*** RECORD EXTRACTS ***
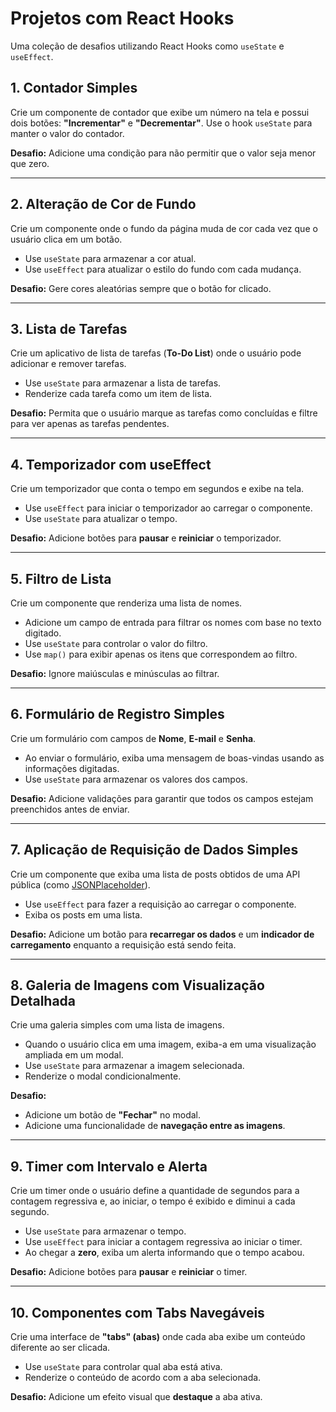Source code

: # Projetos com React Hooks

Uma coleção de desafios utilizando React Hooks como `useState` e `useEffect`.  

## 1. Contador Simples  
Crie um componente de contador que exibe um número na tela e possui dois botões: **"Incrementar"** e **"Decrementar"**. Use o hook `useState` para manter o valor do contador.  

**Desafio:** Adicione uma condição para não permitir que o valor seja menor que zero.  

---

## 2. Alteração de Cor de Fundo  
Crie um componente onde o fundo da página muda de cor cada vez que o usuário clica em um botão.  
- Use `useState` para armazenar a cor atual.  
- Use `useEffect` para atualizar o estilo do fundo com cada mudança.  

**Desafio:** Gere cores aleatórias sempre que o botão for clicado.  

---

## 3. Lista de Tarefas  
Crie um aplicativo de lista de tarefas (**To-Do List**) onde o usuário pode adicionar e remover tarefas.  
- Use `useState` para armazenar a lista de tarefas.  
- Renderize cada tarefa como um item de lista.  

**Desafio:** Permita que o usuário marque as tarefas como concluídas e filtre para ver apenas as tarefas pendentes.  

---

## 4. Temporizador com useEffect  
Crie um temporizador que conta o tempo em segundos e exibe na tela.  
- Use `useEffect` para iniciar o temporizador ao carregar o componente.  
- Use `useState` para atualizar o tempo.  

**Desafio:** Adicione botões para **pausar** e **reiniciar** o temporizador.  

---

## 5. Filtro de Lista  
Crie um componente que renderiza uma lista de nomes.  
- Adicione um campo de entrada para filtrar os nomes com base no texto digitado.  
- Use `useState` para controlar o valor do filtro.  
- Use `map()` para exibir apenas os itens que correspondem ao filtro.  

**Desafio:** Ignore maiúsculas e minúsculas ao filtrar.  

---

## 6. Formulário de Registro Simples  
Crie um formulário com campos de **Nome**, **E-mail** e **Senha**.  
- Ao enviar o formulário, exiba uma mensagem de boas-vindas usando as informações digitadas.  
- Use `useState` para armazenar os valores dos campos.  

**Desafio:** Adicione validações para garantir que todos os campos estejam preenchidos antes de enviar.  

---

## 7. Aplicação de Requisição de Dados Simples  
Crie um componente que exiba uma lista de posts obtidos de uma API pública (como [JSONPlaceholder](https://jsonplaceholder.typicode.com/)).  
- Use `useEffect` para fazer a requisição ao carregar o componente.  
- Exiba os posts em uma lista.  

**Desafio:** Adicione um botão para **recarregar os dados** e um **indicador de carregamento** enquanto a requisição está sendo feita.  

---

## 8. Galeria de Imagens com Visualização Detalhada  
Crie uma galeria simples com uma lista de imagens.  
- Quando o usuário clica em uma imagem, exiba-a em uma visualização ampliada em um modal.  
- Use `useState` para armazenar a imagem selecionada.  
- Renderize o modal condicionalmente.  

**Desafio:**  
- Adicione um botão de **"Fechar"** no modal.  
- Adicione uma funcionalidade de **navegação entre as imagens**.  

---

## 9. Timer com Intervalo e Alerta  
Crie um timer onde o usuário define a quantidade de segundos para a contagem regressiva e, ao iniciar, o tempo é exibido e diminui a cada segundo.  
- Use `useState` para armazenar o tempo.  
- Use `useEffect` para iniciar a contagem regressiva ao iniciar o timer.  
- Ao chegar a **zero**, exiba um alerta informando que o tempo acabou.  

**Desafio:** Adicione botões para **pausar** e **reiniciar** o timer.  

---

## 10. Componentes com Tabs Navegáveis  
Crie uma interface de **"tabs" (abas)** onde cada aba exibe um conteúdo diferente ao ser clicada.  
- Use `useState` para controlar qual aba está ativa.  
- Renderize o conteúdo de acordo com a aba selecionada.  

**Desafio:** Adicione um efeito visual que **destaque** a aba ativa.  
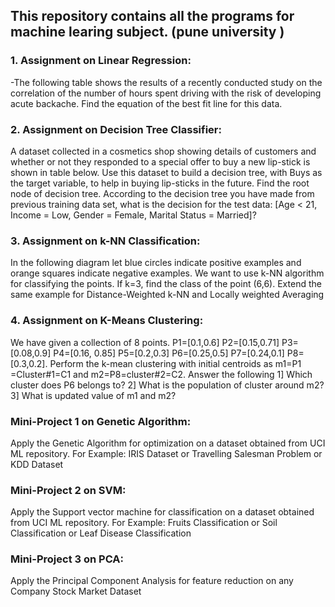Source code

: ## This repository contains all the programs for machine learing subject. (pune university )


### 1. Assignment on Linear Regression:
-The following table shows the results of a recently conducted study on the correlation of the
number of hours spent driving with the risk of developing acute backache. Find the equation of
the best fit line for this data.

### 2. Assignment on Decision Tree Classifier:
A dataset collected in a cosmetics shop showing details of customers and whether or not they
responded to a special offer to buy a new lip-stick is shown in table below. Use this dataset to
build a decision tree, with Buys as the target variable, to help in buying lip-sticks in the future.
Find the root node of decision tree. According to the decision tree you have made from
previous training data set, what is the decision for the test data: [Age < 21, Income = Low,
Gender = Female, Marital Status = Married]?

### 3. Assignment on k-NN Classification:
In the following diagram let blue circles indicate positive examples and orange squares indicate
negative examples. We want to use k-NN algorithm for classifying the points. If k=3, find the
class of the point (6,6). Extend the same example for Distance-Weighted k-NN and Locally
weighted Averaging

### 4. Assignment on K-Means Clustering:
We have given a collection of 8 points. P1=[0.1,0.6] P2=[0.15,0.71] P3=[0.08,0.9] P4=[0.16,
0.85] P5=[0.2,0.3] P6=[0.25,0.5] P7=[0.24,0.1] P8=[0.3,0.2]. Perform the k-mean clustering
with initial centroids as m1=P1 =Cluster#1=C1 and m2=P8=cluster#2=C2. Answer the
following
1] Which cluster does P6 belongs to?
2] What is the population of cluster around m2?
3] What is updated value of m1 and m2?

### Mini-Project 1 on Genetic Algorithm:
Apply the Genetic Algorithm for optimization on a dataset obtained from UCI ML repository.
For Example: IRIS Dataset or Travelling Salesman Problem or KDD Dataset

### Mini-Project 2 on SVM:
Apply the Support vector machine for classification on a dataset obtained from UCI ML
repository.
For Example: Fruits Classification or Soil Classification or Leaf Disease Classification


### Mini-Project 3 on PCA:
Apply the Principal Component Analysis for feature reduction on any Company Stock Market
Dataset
*** End of RECORD EXTRACTS ***
**INSTRUCTIONS FOR THE TASK:**
Using the data above, reproduce exactly the lines between those holding "## 6. Formulário de Registro Simples" and "## 9. Timer com Intervalo e Alerta", inclusive, and no others.

**EXERCISE OUTPUT:**
## 6. Formulário de Registro Simples  
Crie um formulário com campos de **Nome**, **E-mail** e **Senha**.  
- Ao enviar o formulário, exiba uma mensagem de boas-vindas usando as informações digitadas.  
- Use `useState` para armazenar os valores dos campos.  

**Desafio:** Adicione validações para garantir que todos os campos estejam preenchidos antes de enviar.  

---

## 7. Aplicação de Requisição de Dados Simples  
Crie um componente que exiba uma lista de posts obtidos de uma API pública (como [JSONPlaceholder](https://jsonplaceholder.typicode.com/)).  
- Use `useEffect` para fazer a requisição ao carregar o componente.  
- Exiba os posts em uma lista.  

**Desafio:** Adicione um botão para **recarregar os dados** e um **indicador de carregamento** enquanto a requisição está sendo feita.  

---

## 8. Galeria de Imagens com Visualização Detalhada  
Crie uma galeria simples com uma lista de imagens.  
- Quando o usuário clica em uma imagem, exiba-a em uma visualização ampliada em um modal.  
- Use `useState` para armazenar a imagem selecionada.  
- Renderize o modal condicionalmente.  

**Desafio:**  
- Adicione um botão de **"Fechar"** no modal.  
- Adicione uma funcionalidade de **navegação entre as imagens**.  

---

## 9. Timer com Intervalo e Alerta  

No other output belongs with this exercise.